Much of the fervor around Merck & Co.’s work with antibody-drug conjugates has centered on partnerships, namely the most recent $4 billion collaboration announced last week with Daiichi Sankyo.
But that’s not precluding the company from building its own internal capabilities, Head of Merck Research Labs Dean Li, M.D., Ph.D., said Thursday on the company’s latest earnings call.
“We have built and we continue to build that expertise within the company, and we hope to see those internal programs peering its clinical head in the next couple years,” he said.
Li’s comments further illuminate Merck’s level of investment in the class which was the talk of the town in Madrid during the recent European Society for Medical Oncology Annual Congress. Merck’s collaboration with Daiichi follows a biobucks-laden deal with Kelun Biotech announced in December 2022 worth more than $9.3 billion in total.
But Merck has been disciplined even as it's stacked on the deals. Kelun revealed earlier this week that Merck recently axed two preclinical candidates.
Li said that the data generated from the existing collaborations, in addition to others that are in combination with Keytruda, have built “a wall of data” informing where the field is headed. He noted that there will be improvements and changes to antibody structure that can impact tissue targeting in addition to the linkers between the antibody and payload.
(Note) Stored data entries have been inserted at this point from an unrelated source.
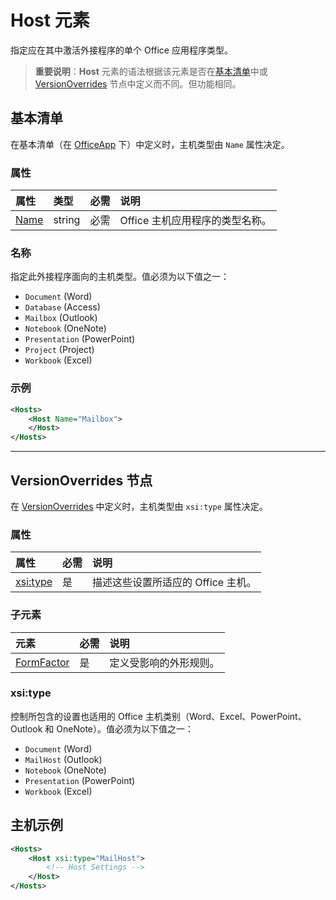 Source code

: 
# <a name="host-element"></a>Host 元素
指定应在其中激活外接程序的单个 Office 应用程序类型。

> **重要说明**：**Host** 元素的语法根据该元素是否在[基本清单](#basic-manifest)中或 [VersionOverrides](#versionoverrides-node) 节点中定义而不同。但功能相同。  


## <a name="basic-manifest"></a>基本清单

在基本清单（在 [OfficeApp](./officeapp.md) 下）中定义时，主机类型由 `Name` 属性决定。   

### <a name="attributes"></a>属性
| 属性     | 类型   | 必需 | 说明                                      |
|:--------------|:-------|:---------|:-------------------------------------------------|
| [Name](#name) | string | 必需 | Office 主机应用程序的类型名称。 |


### <a name="name"></a>名称
指定此外接程序面向的主机类型。值必须为以下值之一：

- `Document` (Word)
- `Database` (Access)
- `Mailbox` (Outlook)
- `Notebook` (OneNote)
- `Presentation` (PowerPoint)
- `Project` (Project)
- `Workbook` (Excel)

### <a name="example"></a>示例
```xml
<Hosts>
    <Host Name="Mailbox">
    </Host>
</Hosts>
```

---

## <a name="versionoverrides-node"></a>VersionOverrides 节点
在 [VersionOverrides](./versionoverrides) 中定义时，主机类型由 `xsi:type` 属性决定。 

### <a name="attributes"></a>属性

|  属性  |  必需  |  说明  |
|:-----|:-----|:-----|
|  [xsi:type](#xsitype)  |  是  | 描述这些设置所适应的 Office 主机。|

### <a name="child-elements"></a>子元素

|  元素 |  必需  |  说明  |
|:-----|:-----|:-----|
|  [FormFactor](./formfactor.md)    |  是   |  定义受影响的外形规则。 |


### <a name="xsi:type"></a>xsi:type
控制所包含的设置也适用的 Office 主机类别（Word、Excel、PowerPoint、Outlook 和 OneNote）。值必须为以下值之一：

- `Document` (Word)
- `MailHost` (Outlook)    
- `Notebook` (OneNote)
- `Presentation` (PowerPoint)
- `Workbook` (Excel)

## <a name="host-example"></a>主机示例 
```xml
<Hosts>
    <Host xsi:type="MailHost">
        <!-- Host Settings -->
    </Host>
</Hosts>
```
Li also suggested that there could be advancements in the kinds of payloads attached to the antibody, with just two types of chemotherapies currently used.
Merck has made ADCs a focal point of its future oncology strategy, but that hasn’t stopped the company from investing heavily in other therapeutic areas, namely the cardiometabolic and immunology space. Merck CEO Rob Davis said the company’s confidence that it will reach at least $10 billion in revenue from its cardiovascular franchise is “higher today” than it was when the goal was first announced in April 2022. That bullishness is thanks to sotatercept, which is under review by regulators as a treatment for pulmonary arterial hypertension.
Elsewhere, Merck is making cuts. The company has discontinued a couple of phase 2 trials testing MK-1942 for mild-to-moderate Alzheimer’s disease and major depressive disorder. The company says that the decision followed an unblinded review of the data indicating that the med was “potentially associated with observations of liver toxicity.”
“This review was triggered by the identification of abnormalities in liver function tests for several study participants,” according to a statement provided by Merck. No related serious side effects were reported.